PostgreSQL limiting results by year - sql

i have a working PostgreSQL query, column "code" is common in both tables and table test.a has date column and i want to limit search results on year, date format is like ( 2010-08-25 )
SELECT *
FROM test.a
WHERE form IN ('xyz')
AND code IN (
SELECT code
FROM test.city)
any help is appreciated

To return rows with date_col values in the year 2010:
SELECT *
FROM test.a
WHERE form = 'xyz'
AND EXISTS (
SELECT 1
FROM test.city
WHERE code = a.code
)
AND date_col >= '2010-01-01'
AND date_col < '2011-01-01';
This way, the query can use an index on date_col (or, ideally on (form, date_col) or (form, code, date_col) for this particular query). And the filter works correctly for data type date and timestamp alike (you did not disclose data types, the "date format" is irrelevant).
If performance is of any concern, do not use an expression like EXTRACT(YEAR FROM dateColumn) = 2010. While that seems clean and simple to the human eye it kills performance in a relational DB. The left-hand expression has to be evaluated for every row of the table before the filter can be tested. What's more, simple indexes cannot be used. (Only an expression index on (EXTRACT(YEAR FROM dateColumn)) would qualify.) Not important for small tables, crucial for big tables.
EXISTS can be faster than IN, except for simple cases where the query plan ends up being the same.
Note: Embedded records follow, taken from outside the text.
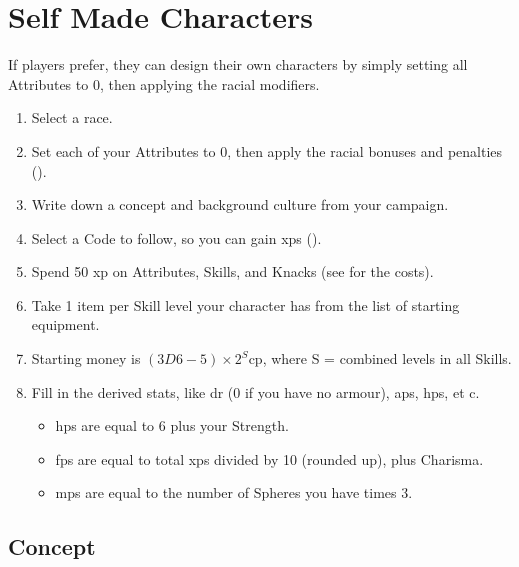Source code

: \pagebreak[3]
\section{Self Made Characters}

\glsresetall

\begin{multicols}{2}

\label{playerchosen}

\noindent
If players prefer, they can design their own characters by simply setting all Attributes to 0, then applying the racial modifiers.

\begin{enumerate}
  \item\label{sumCCrace}
  Select a race.
  \item\label{sumCCatt}
  Set each of your Attributes to 0, then apply the racial bonuses and penalties ().
  \item\label{sumCCconcept}
  Write down a concept and background culture from your campaign.
  \item\label{sumCCcode}
  Select a Code to follow, so you can gain \glspl{xp} ().
  \item\label{sumCCxp}
  Spend 50 \gls{xp} on Attributes, Skills, and Knacks (see  for the costs).
  \item\label{sumCCequip}
  Take 1 item per Skill level your character has from the list of starting equipment.
  \item\label{sumCCcoin}
  Starting money is $(3D6-5)\times 2^S$\gls{cp}, where S = combined levels in all Skills.
  \item\label{sumCCder}
  Fill in the derived stats, like \gls{dr} (0 if you have no armour), \glspl{ap}, \glspl{hp}, et c.
  \begin{itemize}
    \item
    \glspl{hp} are equal to 6 plus your Strength.
    \item
    \glspl{fp} are equal to total \glspl{xp} divided by 10 (rounded up), plus Charisma.
    \item
    \glspl{mp} are equal to the number of Spheres you have times 3.
  \end{itemize}
\end{enumerate}

\subsection{Concept}


\end{multicols}
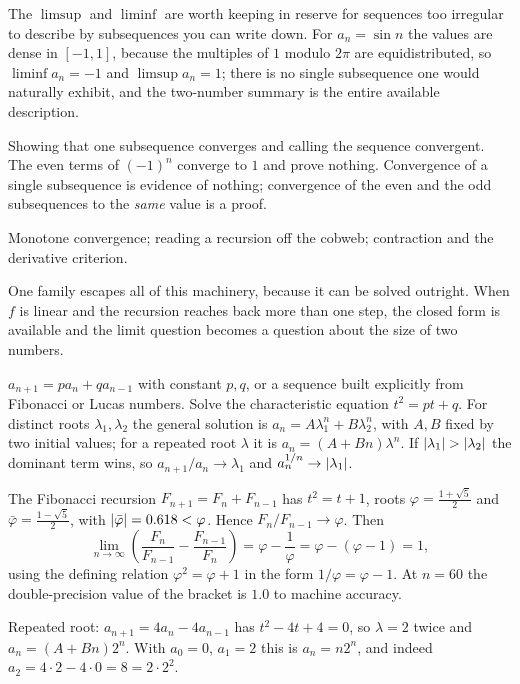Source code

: The $\limsup$ and $\liminf$ are worth keeping in reserve for sequences too irregular to describe by subsequences you can write down. For $a_n=\sin n$ the values are dense in $[-1,1]$, because the multiples of $1$ modulo $2\pi$ are equidistributed, so $\liminf a_n=-1$ and $\limsup a_n=1$; there is no single subsequence one would naturally exhibit, and the two-number summary is the entire available description.

\begin{trap}
Showing that one subsequence converges and calling the sequence convergent. The even terms of $(-1)^n$ converge to $1$ and prove nothing. Convergence of a single subsequence is evidence of nothing; convergence of the even and the odd subsequences to the \emph{same} value is a proof.
\end{trap}

\begin{seealsob}Monotone convergence; reading a recursion off the cobweb; contraction and the derivative criterion.\end{seealsob}

One family escapes all of this machinery, because it can be solved outright. When $f$ is linear and the recursion reaches back more than one step, the closed form is available and the limit question becomes a question about the size of two numbers.

\cue $a_{n+1}=pa_n+qa_{n-1}$ with constant $p,q$, or a sequence built explicitly from Fibonacci or Lucas numbers.
\method Solve the characteristic equation $t^2=pt+q$. For distinct roots $\lambda_1,\lambda_2$ the general solution is $a_n=A\lambda_1^n+B\lambda_2^n$, with $A,B$ fixed by two initial values; for a repeated root $\lambda$ it is $a_n=(A+Bn)\lambda^n$. If $\abs{\lambda_1}>\abs{\lambda_2}$ the dominant term wins, so $a_{n+1}/a_n\to\lambda_1$ and $a_n^{1/n}\to\abs{\lambda_1}$.

\begin{worked}
The Fibonacci recursion $F_{n+1}=F_n+F_{n-1}$ has $t^2=t+1$, roots $\varphi=\tfrac{1+\sqrt5}{2}$ and $\bar\varphi=\tfrac{1-\sqrt5}{2}$, with $\abs{\bar\varphi}=0.618<\varphi$. Hence $F_n/F_{n-1}\to\varphi$. Then
\[\lim_{n\to\infty}\left(\frac{F_n}{F_{n-1}}-\frac{F_{n-1}}{F_n}\right)=\varphi-\frac1\varphi=\varphi-(\varphi-1)=1,\]
using the defining relation $\varphi^2=\varphi+1$ in the form $1/\varphi=\varphi-1$. At $n=60$ the double-precision value of the bracket is $1.0$ to machine accuracy.

Repeated root: $a_{n+1}=4a_n-4a_{n-1}$ has $t^2-4t+4=0$, so $\lambda=2$ twice and $a_n=(A+Bn)2^n$. With $a_0=0$, $a_1=2$ this is $a_n=n2^n$, and indeed $a_2=4\cdot2-4\cdot0=8=2\cdot2^2$.
\end{worked}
The opposite NOT IN can be a trap if NULL values are involved, though:
Select rows which are not present in other table

If by "limit" you mean "filter", then I can give you an option
SELECT
*
FROM
test_a
WHERE
form IN ('xyz')
AND code IN (
SELECT code
FROM test_city
)
AND EXTRACT(YEAR FROM dateColumn) = 2010;
db-fiddle for you to run and play with it: https://www.db-fiddle.com/f/5ELU6xinJrXiQJ6u6VH5/6

Related

Dynamic start date from specific column in a table (sysdate)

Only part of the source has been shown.